* **DATASET EXTRACT**:
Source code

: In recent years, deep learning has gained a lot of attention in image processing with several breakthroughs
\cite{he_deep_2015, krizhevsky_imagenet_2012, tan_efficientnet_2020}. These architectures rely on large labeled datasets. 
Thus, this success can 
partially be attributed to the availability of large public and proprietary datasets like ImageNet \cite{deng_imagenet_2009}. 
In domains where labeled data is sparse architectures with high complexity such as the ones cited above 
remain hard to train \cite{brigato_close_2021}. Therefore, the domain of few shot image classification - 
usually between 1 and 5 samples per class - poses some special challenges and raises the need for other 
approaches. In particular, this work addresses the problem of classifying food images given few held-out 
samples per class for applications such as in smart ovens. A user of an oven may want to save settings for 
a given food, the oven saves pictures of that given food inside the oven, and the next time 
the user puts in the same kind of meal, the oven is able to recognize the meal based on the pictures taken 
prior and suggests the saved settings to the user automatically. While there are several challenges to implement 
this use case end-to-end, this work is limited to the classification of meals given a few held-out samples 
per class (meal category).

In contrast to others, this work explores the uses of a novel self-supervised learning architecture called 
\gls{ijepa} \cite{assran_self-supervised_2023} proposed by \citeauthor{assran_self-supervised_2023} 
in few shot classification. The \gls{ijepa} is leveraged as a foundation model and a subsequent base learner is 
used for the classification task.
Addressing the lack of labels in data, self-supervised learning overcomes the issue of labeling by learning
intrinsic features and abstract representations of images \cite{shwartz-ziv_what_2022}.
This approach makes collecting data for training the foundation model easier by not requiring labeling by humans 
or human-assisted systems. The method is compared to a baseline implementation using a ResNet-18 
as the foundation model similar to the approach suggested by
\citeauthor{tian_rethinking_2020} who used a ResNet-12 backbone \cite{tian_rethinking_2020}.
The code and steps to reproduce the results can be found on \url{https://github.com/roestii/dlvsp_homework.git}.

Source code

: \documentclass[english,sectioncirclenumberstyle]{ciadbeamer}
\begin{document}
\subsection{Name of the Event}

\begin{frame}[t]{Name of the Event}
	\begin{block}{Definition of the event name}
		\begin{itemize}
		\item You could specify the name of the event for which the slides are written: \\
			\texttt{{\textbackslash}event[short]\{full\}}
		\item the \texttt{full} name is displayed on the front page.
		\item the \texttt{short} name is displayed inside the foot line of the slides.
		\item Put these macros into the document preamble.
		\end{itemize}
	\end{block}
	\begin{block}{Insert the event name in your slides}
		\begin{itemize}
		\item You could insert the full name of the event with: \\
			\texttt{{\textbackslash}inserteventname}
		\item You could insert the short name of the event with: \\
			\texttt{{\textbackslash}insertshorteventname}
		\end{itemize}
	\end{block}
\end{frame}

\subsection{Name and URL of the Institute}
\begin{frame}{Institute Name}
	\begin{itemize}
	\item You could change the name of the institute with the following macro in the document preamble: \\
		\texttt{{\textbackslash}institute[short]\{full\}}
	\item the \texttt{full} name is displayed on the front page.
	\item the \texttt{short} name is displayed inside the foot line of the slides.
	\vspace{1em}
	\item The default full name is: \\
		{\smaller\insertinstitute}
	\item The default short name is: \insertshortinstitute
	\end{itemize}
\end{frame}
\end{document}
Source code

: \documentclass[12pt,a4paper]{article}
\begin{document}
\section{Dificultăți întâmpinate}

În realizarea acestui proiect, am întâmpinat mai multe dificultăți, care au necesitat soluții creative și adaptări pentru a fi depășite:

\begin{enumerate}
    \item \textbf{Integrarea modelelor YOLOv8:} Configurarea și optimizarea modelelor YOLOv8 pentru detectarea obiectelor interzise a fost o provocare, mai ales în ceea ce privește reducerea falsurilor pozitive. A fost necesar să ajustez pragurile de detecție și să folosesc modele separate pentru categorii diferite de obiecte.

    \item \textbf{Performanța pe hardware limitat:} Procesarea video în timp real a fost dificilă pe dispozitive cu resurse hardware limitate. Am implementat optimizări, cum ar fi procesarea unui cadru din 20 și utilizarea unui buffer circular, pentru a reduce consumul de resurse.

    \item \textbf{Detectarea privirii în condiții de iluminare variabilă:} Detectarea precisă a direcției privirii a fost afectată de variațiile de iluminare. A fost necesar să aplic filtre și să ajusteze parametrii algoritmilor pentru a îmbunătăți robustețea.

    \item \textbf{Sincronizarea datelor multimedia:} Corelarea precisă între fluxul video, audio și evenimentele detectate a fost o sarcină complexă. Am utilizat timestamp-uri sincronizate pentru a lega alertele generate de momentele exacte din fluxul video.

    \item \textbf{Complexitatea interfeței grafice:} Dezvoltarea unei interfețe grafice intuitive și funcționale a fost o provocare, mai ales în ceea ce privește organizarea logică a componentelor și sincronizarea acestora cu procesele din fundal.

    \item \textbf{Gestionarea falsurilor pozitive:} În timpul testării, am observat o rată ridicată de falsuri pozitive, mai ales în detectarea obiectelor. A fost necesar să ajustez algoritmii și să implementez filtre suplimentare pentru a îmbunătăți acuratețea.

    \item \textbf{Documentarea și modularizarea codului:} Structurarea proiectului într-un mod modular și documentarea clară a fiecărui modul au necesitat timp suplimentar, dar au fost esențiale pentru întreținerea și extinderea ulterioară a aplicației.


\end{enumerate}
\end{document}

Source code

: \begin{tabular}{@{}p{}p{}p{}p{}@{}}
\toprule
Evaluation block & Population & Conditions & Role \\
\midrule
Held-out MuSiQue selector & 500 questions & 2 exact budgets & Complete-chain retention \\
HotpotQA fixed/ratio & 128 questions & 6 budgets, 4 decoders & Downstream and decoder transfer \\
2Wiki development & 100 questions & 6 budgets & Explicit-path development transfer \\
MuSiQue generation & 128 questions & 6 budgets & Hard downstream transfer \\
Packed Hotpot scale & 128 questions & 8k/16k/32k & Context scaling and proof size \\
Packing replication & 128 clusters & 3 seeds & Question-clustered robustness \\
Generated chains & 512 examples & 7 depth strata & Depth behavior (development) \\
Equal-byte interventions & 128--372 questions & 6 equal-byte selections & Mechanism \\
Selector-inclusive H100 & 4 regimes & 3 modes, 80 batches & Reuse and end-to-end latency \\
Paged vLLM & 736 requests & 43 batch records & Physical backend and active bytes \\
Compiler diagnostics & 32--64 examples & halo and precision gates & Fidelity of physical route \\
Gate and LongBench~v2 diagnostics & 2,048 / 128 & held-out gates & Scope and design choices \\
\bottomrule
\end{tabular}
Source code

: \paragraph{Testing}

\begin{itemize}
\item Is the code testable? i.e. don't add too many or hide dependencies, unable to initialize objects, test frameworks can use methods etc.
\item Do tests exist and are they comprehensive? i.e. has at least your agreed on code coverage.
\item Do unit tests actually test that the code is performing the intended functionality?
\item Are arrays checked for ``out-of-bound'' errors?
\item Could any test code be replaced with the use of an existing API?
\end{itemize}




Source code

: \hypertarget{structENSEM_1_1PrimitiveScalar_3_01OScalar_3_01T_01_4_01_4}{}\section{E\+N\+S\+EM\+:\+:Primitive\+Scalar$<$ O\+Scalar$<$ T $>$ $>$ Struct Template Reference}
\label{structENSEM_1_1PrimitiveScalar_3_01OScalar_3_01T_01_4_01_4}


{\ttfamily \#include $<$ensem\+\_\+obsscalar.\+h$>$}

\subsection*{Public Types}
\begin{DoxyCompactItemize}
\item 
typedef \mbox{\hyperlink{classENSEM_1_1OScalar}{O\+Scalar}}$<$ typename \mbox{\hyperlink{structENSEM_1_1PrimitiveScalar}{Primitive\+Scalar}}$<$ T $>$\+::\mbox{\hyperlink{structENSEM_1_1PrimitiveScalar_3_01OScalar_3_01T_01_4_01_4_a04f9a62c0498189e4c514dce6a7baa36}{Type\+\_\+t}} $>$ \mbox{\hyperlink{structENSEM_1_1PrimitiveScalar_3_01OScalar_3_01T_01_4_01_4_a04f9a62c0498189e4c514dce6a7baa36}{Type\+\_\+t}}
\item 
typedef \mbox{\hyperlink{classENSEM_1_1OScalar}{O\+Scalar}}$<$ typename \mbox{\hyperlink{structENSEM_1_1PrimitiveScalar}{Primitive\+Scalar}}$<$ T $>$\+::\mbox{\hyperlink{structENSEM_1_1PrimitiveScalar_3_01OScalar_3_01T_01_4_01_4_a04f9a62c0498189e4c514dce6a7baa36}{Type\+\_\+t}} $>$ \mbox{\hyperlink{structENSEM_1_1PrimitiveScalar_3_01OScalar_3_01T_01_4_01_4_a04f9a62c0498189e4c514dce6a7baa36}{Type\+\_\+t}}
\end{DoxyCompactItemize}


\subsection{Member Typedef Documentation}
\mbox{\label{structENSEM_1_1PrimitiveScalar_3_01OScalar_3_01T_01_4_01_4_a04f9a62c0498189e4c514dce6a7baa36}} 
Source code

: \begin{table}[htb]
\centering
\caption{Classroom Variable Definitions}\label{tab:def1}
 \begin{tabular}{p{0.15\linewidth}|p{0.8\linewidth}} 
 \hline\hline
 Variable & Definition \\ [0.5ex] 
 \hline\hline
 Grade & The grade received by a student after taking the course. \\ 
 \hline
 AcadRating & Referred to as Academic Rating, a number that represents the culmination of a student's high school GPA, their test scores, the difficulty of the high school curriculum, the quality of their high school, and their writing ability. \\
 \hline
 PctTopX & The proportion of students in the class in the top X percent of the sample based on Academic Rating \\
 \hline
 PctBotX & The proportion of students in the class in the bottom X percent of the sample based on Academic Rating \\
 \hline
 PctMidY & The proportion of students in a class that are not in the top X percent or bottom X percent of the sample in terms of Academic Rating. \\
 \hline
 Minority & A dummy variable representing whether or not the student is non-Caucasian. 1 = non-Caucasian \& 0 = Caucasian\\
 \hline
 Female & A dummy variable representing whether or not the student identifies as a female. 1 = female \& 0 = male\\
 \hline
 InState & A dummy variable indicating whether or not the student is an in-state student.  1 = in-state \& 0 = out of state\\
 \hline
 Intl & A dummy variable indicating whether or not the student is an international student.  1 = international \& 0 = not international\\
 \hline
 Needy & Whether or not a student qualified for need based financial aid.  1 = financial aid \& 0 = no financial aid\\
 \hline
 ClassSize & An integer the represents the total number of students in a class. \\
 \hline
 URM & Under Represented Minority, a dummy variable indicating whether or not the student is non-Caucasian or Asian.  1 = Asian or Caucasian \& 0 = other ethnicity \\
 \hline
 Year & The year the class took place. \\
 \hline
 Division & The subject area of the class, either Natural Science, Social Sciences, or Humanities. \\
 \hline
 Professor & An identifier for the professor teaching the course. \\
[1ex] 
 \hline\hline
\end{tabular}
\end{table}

* **TASK DESCRIPTION**: Return only the exact lines from the opening of the records through the line that contains "per class (meal category).", both included.

* **ANSWER TO THE EXERCISE**:
Source code

: In recent years, deep learning has gained a lot of attention in image processing with several breakthroughs
\cite{he_deep_2015, krizhevsky_imagenet_2012, tan_efficientnet_2020}. These architectures rely on large labeled datasets. 
Thus, this success can 
partially be attributed to the availability of large public and proprietary datasets like ImageNet \cite{deng_imagenet_2009}. 
In domains where labeled data is sparse architectures with high complexity such as the ones cited above 
remain hard to train \cite{brigato_close_2021}. Therefore, the domain of few shot image classification - 
usually between 1 and 5 samples per class - poses some special challenges and raises the need for other 
approaches. In particular, this work addresses the problem of classifying food images given few held-out 
samples per class for applications such as in smart ovens. A user of an oven may want to save settings for 
a given food, the oven saves pictures of that given food inside the oven, and the next time 
the user puts in the same kind of meal, the oven is able to recognize the meal based on the pictures taken 
prior and suggests the saved settings to the user automatically. While there are several challenges to implement 
this use case end-to-end, this work is limited to the classification of meals given a few held-out samples 
per class (meal category).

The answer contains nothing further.